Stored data
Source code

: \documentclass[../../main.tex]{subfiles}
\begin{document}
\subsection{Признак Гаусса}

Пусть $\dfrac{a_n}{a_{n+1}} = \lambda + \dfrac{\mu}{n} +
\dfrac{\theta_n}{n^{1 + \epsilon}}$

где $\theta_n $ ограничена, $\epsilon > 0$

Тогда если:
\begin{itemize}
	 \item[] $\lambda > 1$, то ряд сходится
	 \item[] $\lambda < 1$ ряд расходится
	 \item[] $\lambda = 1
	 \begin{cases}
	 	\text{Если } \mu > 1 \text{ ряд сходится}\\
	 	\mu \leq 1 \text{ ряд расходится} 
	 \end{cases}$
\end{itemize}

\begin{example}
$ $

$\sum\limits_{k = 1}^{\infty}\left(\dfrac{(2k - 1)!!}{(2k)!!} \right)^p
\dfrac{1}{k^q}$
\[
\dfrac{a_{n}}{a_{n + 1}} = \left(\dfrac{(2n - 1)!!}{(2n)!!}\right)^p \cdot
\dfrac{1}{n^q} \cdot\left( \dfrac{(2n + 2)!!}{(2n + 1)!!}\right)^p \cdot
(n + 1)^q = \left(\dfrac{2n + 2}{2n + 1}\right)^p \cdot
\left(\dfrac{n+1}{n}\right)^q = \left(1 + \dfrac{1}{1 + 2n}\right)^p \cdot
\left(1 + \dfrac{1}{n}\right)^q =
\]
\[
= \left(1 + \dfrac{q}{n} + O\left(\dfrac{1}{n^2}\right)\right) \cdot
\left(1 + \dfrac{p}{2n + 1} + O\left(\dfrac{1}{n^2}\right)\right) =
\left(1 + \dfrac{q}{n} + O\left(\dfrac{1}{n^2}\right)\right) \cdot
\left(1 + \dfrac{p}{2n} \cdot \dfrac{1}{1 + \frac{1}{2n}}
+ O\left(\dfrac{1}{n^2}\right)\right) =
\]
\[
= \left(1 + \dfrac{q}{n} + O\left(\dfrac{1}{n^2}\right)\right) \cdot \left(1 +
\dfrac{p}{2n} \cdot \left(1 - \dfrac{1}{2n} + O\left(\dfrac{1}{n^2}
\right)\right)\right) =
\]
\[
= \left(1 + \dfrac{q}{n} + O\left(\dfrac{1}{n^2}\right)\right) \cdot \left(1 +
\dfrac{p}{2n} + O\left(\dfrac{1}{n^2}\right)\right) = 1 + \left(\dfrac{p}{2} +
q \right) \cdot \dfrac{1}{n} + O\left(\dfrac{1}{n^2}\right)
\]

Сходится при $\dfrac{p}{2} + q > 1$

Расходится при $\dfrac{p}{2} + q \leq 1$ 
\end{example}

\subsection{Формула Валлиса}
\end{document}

» WHAT YOU ARE ASKED TO DO
Your response should contain each line of the entries above that holds the string "text".

» REPLY
	 	\text{Если } \mu > 1 \text{ ряд сходится}\\
	 	\mu \leq 1 \text{ ряд расходится} 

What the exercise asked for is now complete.